I don't even want to talk about barrels or keyhole. :rofl: I knew she was going to throw a fit as soon as I pulled her out of her stall that morning. I think she was sore from the day before actually, but she stalled out of the first barrel and jumped up and my stirrups went out the window! O.O Ran the rest with one hand on the horn and barely made it out alive when she decided to fire like a rocket all of the sudden.

Keyhole would of been great except I didn't pull my head out of my *** long enough to trust her. I sat way too early, not trusting her to rate, and sure enough she rated and turn...right over the neck of the painted line and ran it over. No time for me. :/ But she did her job and listened to me, I just have to focus next time.

Biwrangle was awesome, Selena ran smokin' but my only partner option was Brittney whose horse is old and not as far along, and she's not an experienced rider so we got slowed down. It's okay though, we were still 13th, and it was fun anyway just letting my pony run.

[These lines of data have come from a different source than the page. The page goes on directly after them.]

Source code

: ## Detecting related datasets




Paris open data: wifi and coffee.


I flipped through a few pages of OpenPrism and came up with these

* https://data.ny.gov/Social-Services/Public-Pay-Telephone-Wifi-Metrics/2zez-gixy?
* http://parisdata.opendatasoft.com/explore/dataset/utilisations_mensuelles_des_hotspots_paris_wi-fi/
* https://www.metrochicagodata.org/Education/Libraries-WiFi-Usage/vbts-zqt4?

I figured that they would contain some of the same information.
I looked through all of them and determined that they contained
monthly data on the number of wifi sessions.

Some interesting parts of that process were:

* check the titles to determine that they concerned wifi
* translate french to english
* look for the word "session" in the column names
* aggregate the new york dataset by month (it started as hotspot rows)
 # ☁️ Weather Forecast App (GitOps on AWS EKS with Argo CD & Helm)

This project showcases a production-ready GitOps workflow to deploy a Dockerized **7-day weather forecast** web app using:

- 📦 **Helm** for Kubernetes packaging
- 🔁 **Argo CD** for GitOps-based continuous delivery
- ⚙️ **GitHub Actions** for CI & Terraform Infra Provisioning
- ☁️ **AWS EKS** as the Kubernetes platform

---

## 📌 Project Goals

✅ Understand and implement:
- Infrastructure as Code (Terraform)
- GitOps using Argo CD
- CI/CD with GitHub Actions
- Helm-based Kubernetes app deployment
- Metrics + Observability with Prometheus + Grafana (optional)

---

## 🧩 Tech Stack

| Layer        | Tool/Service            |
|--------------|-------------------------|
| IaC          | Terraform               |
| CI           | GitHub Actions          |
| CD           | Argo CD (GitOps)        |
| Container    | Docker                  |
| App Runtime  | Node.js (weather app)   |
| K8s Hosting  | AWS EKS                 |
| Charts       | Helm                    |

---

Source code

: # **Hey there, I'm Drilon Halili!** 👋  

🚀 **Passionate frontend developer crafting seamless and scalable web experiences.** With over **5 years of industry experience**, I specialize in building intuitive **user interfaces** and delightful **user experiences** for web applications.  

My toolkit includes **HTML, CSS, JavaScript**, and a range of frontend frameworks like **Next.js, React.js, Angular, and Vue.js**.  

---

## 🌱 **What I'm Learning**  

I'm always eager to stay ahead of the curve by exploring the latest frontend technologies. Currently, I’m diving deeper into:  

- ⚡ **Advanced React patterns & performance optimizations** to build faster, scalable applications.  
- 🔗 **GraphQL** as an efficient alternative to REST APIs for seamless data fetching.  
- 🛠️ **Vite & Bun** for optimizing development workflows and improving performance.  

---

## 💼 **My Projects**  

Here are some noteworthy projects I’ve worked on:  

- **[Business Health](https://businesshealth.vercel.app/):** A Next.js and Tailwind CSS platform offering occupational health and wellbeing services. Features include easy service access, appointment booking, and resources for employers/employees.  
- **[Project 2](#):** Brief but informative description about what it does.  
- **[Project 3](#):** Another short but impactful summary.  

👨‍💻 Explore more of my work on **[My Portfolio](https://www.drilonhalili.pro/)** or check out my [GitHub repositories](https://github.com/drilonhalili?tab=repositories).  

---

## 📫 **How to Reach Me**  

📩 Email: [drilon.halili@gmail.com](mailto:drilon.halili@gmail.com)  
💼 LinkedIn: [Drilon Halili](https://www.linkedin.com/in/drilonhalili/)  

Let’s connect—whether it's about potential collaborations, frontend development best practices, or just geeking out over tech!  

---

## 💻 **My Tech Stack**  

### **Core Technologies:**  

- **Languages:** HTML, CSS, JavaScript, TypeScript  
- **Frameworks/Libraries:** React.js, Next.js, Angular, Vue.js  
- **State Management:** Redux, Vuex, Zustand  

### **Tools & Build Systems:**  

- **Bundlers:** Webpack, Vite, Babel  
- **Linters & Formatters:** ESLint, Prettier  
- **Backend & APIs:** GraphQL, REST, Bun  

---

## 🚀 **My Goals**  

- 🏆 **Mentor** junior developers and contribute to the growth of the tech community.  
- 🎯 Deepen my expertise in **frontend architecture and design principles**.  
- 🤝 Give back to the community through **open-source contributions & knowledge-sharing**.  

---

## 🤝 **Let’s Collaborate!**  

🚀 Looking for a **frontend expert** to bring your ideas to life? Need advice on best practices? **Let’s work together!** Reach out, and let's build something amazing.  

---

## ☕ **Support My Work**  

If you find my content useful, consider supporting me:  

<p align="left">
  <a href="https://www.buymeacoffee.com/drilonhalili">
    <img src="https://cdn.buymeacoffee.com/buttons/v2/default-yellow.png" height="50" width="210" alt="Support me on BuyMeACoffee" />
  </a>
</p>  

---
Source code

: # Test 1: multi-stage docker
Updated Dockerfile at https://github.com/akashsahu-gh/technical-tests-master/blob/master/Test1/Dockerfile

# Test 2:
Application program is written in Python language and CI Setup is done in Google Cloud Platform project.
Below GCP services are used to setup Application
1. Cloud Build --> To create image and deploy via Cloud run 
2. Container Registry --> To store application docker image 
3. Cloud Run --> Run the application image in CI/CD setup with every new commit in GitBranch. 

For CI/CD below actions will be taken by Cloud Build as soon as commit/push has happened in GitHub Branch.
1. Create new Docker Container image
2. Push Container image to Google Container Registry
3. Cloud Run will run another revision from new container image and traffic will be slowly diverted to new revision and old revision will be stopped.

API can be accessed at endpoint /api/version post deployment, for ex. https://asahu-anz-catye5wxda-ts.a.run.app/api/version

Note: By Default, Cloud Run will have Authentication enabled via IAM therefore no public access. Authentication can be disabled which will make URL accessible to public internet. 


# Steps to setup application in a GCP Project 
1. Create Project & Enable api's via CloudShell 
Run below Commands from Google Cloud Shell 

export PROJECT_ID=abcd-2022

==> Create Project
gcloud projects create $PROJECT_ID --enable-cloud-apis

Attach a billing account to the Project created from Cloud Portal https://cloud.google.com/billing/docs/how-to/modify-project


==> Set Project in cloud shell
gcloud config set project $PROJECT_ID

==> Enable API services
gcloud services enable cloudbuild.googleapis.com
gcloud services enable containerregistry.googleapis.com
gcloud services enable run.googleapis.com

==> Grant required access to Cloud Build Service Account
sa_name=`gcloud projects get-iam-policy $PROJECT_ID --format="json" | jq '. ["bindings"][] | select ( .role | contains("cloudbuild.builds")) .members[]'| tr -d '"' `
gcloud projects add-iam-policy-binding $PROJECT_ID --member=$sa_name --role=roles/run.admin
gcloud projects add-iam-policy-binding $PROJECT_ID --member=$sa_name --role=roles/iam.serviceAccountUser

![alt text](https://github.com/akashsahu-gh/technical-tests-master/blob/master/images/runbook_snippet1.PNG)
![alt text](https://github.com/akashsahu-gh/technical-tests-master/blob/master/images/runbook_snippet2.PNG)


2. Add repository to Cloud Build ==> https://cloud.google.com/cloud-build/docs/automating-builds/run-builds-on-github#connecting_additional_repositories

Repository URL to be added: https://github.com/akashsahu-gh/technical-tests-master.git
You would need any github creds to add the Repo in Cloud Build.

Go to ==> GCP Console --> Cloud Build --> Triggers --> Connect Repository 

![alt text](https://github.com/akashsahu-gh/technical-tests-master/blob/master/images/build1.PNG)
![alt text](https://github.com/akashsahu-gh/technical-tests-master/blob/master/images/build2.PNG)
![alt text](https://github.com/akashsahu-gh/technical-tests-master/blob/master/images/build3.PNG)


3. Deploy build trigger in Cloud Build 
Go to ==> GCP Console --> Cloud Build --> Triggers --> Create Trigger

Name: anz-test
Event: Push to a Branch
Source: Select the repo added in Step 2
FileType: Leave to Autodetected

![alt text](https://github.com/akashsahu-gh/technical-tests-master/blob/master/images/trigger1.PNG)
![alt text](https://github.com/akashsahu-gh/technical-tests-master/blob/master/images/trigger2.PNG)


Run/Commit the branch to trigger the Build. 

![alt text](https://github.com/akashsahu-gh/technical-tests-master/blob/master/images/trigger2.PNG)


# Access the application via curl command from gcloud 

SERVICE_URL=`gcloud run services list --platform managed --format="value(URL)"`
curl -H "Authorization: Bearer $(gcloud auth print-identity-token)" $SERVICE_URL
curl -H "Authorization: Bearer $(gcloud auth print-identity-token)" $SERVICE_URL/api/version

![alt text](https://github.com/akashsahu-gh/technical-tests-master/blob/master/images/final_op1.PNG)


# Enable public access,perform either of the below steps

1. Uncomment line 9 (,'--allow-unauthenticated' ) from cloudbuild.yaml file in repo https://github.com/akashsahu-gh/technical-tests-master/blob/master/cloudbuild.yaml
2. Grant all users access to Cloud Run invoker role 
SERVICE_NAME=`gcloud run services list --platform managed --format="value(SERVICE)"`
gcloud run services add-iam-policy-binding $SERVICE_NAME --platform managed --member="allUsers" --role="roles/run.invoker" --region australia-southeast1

Oh and funny story about team penning.

We went on ahead and did it even though there was only two of us and we had so much fun. :rofl: Selena had a hay day. The cows were nuts and there was no way we were getting any, so at the 30 second buzzer I just took a random cow and worked it like a cowhorse. :lol: :lol:

Hey, Selena doesn't get to play with cows that often and I haven't gotten to work a cow like that in almost two years! :lol: It was so much fun. I had time to circle the cow both directions before the buzzer told us to get out of the arena.  The gate people and the crowd all thought it was funny, and it gave my horse a lot of time to play. We did almost get two cows, but Selena overshot the first one and the second one Selena stayed right up on it but we were haulin' butt and Brittney just didn't get to the other side of the pen fast enough and the cow ran right out. That's okay though, it was so much fun just to go and play and let my horse do what she was meant to do.

If I had the resources, Selena would quit everything else and become a reined cowhorse. I mean, really, that is her talent and her forte. With very little exposure she has whipped out some major moves and has just a ton of cow in her.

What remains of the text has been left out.